For a little over a year, I have been living in Los Angeles. I haven’t yet warmed up to the city to the extent that I feel comfortable to call it my home; yet, when I first arrived to Los Angeles I absolutely loved it. Why? The beaches, the weather, the mountains, the proximity to both ocean and snow, the diversity, the food, you name it! The creativity! There are so many people that come to this city with a vision of making their dreams a reality. So many artists, writers, musicians, filmmakers. I felt surrounded by people that understood my desire for a creative life. Yet, I haven’t been able to call it home.

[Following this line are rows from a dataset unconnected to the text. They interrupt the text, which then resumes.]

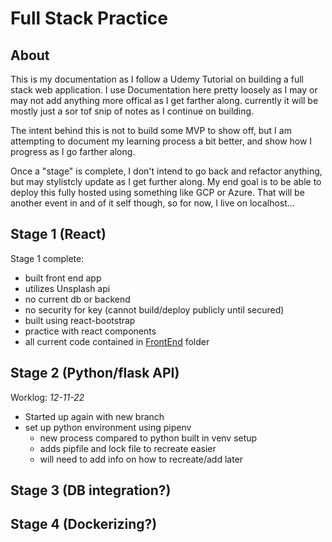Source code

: # Full Stack Practice

## About

This is my documentation as I follow a Udemy Tutorial on building a full stack web application. I use Documentation here pretty loosely as I may or may not add anything more offical as I get farther along.  currently it will be mostly just a sor tof snip of notes as I continue on building.

The intent behind this is not to build some MVP to show off, but I am attempting to document my learning process a bit better, and show how I progress as I go farther along.

Once a "stage" is complete, I don't intend to go back and refactor anything, but may stylistcly update as I get further along.  My end goal is to be able to deploy this fully hosted using something like GCP or Azure.  That will be another event in and of it self though, so for now, I live on localhost...

## Stage 1 (React)

Stage 1 complete:
- built front end app
- utilizes Unsplash api
- no current db or backend
- no security for key (cannot build/deploy publicly until secured)
- built using react-bootstrap
- practice with react components
- all current code contained in [FrontEnd](./frontend/) folder

## Stage 2 (Python/flask API)

Worklog:
_12-11-22_
- Started up again with new branch
- set up python environment using pipenv
    - new process compared to python built in venv setup
    - adds pipfile and lock file to recreate easier
    - will need to add info on how to recreate/add later

## Stage 3 (DB integration?)

## Stage 4 (Dockerizing?)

After a long inner search, it finally dawned on me. I miss that constant novelty I got in New York City. Where all I had to do was step outside my door without worrying about a car or parking and I knew I could find a world of possibilities. An adventure awaited. LA is a big city, and unfortunately, not the best example for public transportation. There are great pockets to the city. But having to drive to them takes away from the spontaneity that I personally crave.
I am drawn to travel. I dream of a European home. Weekend trips to different cultures by simply jumping on a train; different architecture, different languages spoken. European cities are built for the human scale, for walking; for experiencing architectural beauty every few steps. I see that in my future, but for now, my craving goes to the concrete jungle in the East Coast. New York still holds my heart, even with all of its imperfections (aka. the subway at rush hour).

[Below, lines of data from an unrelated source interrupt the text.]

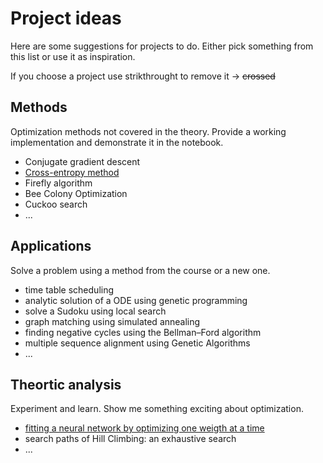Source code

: # Project ideas

Here are some suggestions for projects to do. Either pick something from this list or use it as inspiration.

If you choose a project use strikthrought to remove it -> ~~crossed~~

## Methods

Optimization methods not covered in the theory. Provide a working implementation and demonstrate it in the notebook.

- Conjugate gradient descent
- [Cross-entropy method](https://en.wikipedia.org/wiki/Cross-Entropy_Method)
- Firefly algorithm
- Bee Colony Optimization
- Cuckoo search
- ...

## Applications

Solve a problem using a method from the course or a new one.

- time table scheduling
- analytic solution of a ODE using genetic programming
- solve a Sudoku using local search
- graph matching using simulated annealing
- finding negative cycles using the Bellman–Ford algorithm
- multiple sequence alignment using Genetic Algorithms
- ...

## Theortic analysis

Experiment and learn. Show me something exciting about optimization.

- [fitting a neural network by optimizing one weigth at a time](http://arxiv.org/abs/2005.05955)
- search paths of Hill Climbing: an exhaustive search
- ...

Turns out, my craving of novelty is a very basic human need. We are biologically disposed to want to be in locations with variety, with differences, with complexity. We all have different ways of fulfilling this need. Perhaps many don’t even realize why, or how to fill it. There is even research that suggests humans are healthier when we live among variety. That the cities of the future, especially here in the US, that are built for the bottom line, could cause even more depression – among other health issues. Boredom increases cortisol levels more than sadness.
Imagine the cumulative effects of working and living in the same dull environment. Day after day. Ughh.

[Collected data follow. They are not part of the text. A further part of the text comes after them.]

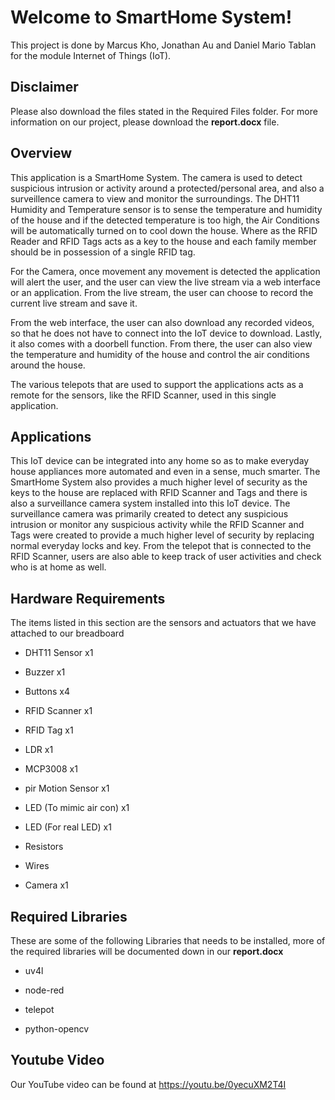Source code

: # Welcome to SmartHome System!


This project is done by Marcus Kho, Jonathan Au and Daniel Mario Tablan for the module Internet of Things (IoT).



## Disclaimer

Please also download the files stated in the Required Files folder.
For more information on our project, please download the **report.docx** file.



## Overview


This application is a SmartHome System. The camera is used to detect suspicious intrusion or activity around a protected/personal area, and also a surveillence camera to view and monitor the surroundings. The DHT11 Humidity and Temperature sensor is to sense the temperature and humidity of the house and if the detected temperature is too high, the Air Conditions will be automatically turned on to cool down the house. Where as the RFID Reader and RFID Tags acts as a key to the house and each family member should be in possession of a single RFID tag.

For the Camera, once movement any movement is detected the application will alert the user, and the user can view the live stream via a web interface or an application. From the live stream, the user can choose to record the current live stream and save it.

From the web interface, the user can also download any recorded videos, so that he does not have to connect into the IoT device to download. Lastly, it also comes with a doorbell function. From there, the user can also view the temperature and humidity of the house and control the air conditions around the house.

The various telepots that are used to support the applications acts as a remote for the sensors, like the RFID Scanner, used in this single application.



## Applications


This IoT device can be integrated into any home so as to make everyday house appliances more automated and even in a sense, much smarter. The SmartHome System also provides a much higher level of security as the keys to the house are replaced with RFID Scanner and Tags and there is also a surveillance camera system installed into this IoT device. The surveillance camera was primarily created to detect any suspicious intrusion or monitor any suspicious activity while the RFID Scanner and Tags were created to provide a much higher level of security by replacing normal everyday locks and key. From the telepot that is connected to the RFID Scanner, users are also able to keep track of user activities and check who is at home as well.



## Hardware Requirements

The items listed in this section are the sensors and actuators that we have attached to our breadboard

 
- DHT11 Sensor x1
 
- Buzzer x1
 
- Buttons x4
 
- RFID Scanner x1
 
- RFID Tag x1
 
- LDR x1
 
- MCP3008 x1
 
- pir Motion Sensor x1
 
- LED (To mimic air con) x1
 
- LED (For real LED) x1
 
- Resistors
 
- Wires
 
- Camera x1



## Required Libraries

These are some of the following Libraries that needs to be installed, more of the required libraries will be documented down in our **report.docx**

 
- uv4l
 
- node-red
 
- telepot
 
- python-opencv


## Youtube Video
Our YouTube video can be found at
https://youtu.be/0yecuXM2T4I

Yes, I realize this took a dark turn. It all started with a sunny happy description of Los Angeles. The wonderful city of Los Angeles. I truly do think it’s beautiful. It does need to work on it’s infrastructure for better public transportation. With so many artists in the city, I don’t think it is living up to it’s best potential just yet. For now, I am here to point this out, but I see myself moving back to New York City. After all, I know I have unfinished business with that town, and with that, be closer to my beloved Europe.
What do you think? How do you look for novelty in your life?